The eight-page complaint contends that Drury “at least several times a month” made repeated statements to Terry that he wanted to get her in bed and could sexually please her. He asked “sexually-charged” questions, including whom the detective slept with. And on Sept. 23, 2015, Drury called Terry into his office and said, “I’m going to rape you,” the lawsuit states.

About that same time in a separate incident, Drury entered the office where Terry was working and ordered a colleague to leave. With the door closed, Drury hovered within inches of Terry at her desk and whispered his explicit sexual intentions, the lawsuit states.

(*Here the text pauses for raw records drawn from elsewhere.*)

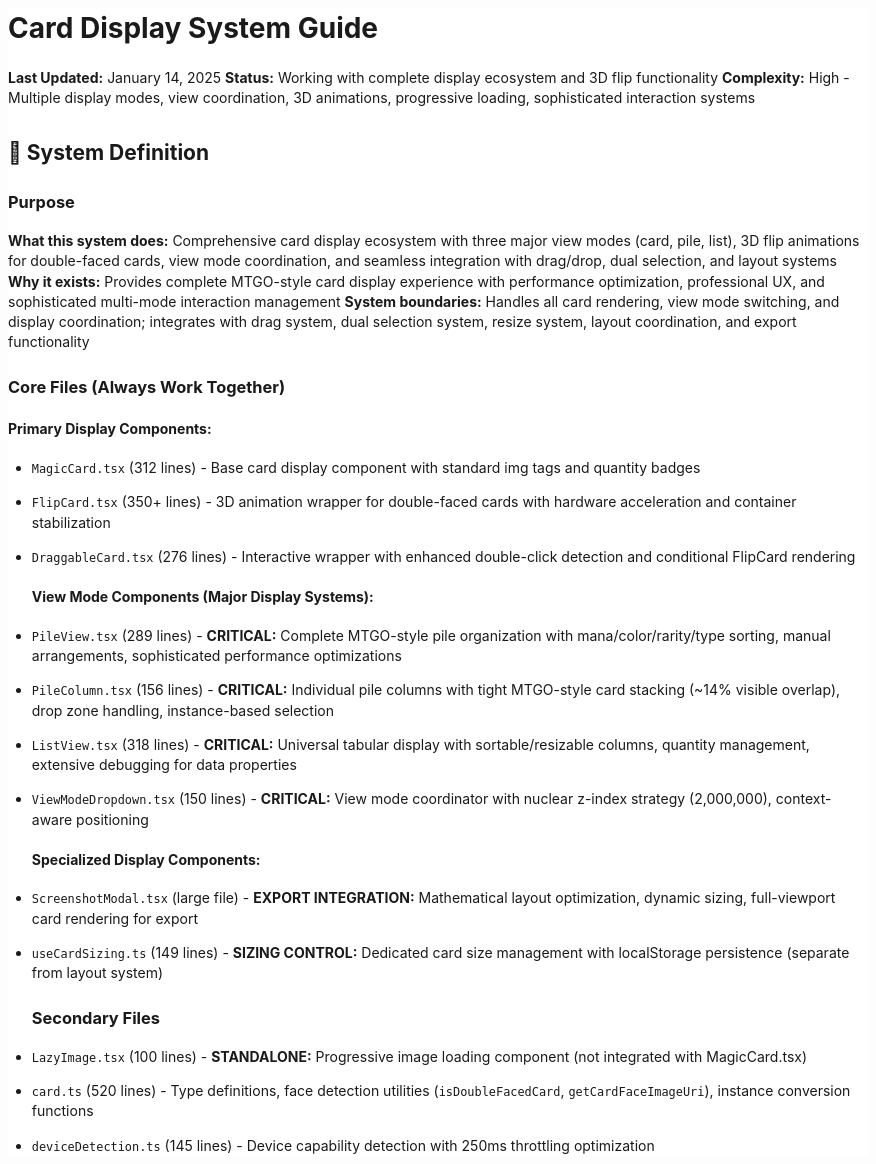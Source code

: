 # Card Display System Guide

**Last Updated:** January 14, 2025 
**Status:** Working with complete display ecosystem and 3D flip functionality 
**Complexity:** High - Multiple display modes, view coordination, 3D animations, progressive loading, sophisticated interaction systems

## 🎯 System Definition

### Purpose

**What this system does:** Comprehensive card display ecosystem with three major view modes (card, pile, list), 3D flip animations for double-faced cards, view mode coordination, and seamless integration with drag/drop, dual selection, and layout systems 
**Why it exists:** Provides complete MTGO-style card display experience with performance optimization, professional UX, and sophisticated multi-mode interaction management 
**System boundaries:** Handles all card rendering, view mode switching, and display coordination; integrates with drag system, dual selection system, resize system, layout coordination, and export functionality

### Core Files (Always Work Together)

#### **Primary Display Components:**

- `MagicCard.tsx` (312 lines) - Base card display component with standard img tags and quantity badges
- `FlipCard.tsx` (350+ lines) - 3D animation wrapper for double-faced cards with hardware acceleration and container stabilization
- `DraggableCard.tsx` (276 lines) - Interactive wrapper with enhanced double-click detection and conditional FlipCard rendering
  
  #### **View Mode Components (Major Display Systems):**
- `PileView.tsx` (289 lines) - **CRITICAL:** Complete MTGO-style pile organization with mana/color/rarity/type sorting, manual arrangements, sophisticated performance optimizations
- `PileColumn.tsx` (156 lines) - **CRITICAL:** Individual pile columns with tight MTGO-style card stacking (~14% visible overlap), drop zone handling, instance-based selection
- `ListView.tsx` (318 lines) - **CRITICAL:** Universal tabular display with sortable/resizable columns, quantity management, extensive debugging for data properties
- `ViewModeDropdown.tsx` (150 lines) - **CRITICAL:** View mode coordinator with nuclear z-index strategy (2,000,000), context-aware positioning
  
  #### **Specialized Display Components:**
- `ScreenshotModal.tsx` (large file) - **EXPORT INTEGRATION:** Mathematical layout optimization, dynamic sizing, full-viewport card rendering for export
- `useCardSizing.ts` (149 lines) - **SIZING CONTROL:** Dedicated card size management with localStorage persistence (separate from layout system)
  
  ### Secondary Files
- `LazyImage.tsx` (100 lines) - **STANDALONE:** Progressive image loading component (not integrated with MagicCard.tsx)
- `card.ts` (520 lines) - Type definitions, face detection utilities (`isDoubleFacedCard`, `getCardFaceImageUri`), instance conversion functions
- `deviceDetection.ts` (145 lines) - Device capability detection with 250ms throttling optimization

The complaint also contends that Drury on Oct. 8, 2015, ordered Terry to conduct a law enforcement background search on a victim so that Drury could provide that information to the alleged perpetrator. Terry refused to perform the search, prompting Drury to scream profane threats at her.

The detective “perceived Drury’s order and subsequent comments as an effort to set her up for reprimand or termination in retaliation for rejecting his sexual advances,” the lawsuit states.

In October 2015, Terry reported the alleged sexual harassment to superiors, one of whom was Cimaglia, the lawsuit contends. Her complaint made its way to then-Police Chief James Ritz and Bertuca. Terry received no response and filed a complaint with the Illinois Department of Human Rights in March 2016, according to the lawsuit.

In a November 2016 phone call with Terry and others, Drury acknowledged his misconduct, the lawsuit contends.

“I am a man,” the lawsuit paraphrases Drury saying in the call. “God made me the way I am. I would like to apologize to Carm(elita) for my behavior.”

In September of this year, the IDHR issued a Notice of Substantial Evidence against Berwyn and Drury stemming from Terry’s complaint, the lawsuit states. That finding means sufficient evidence exists for Terry to take the complaint to an administrative law judge at the Illinois Human Rights Commission or to a state circuit court, according to IDHR’s guidebook on filing a charge of discrimination.

Terry is seeking compensatory damages in excess of $30,000, court orders prohibiting Drury from engaging in or acquiescing to sexual harassment and the implementation of “effective steps to eliminate sexual harassment and retaliation from the Berwyn Police Department.”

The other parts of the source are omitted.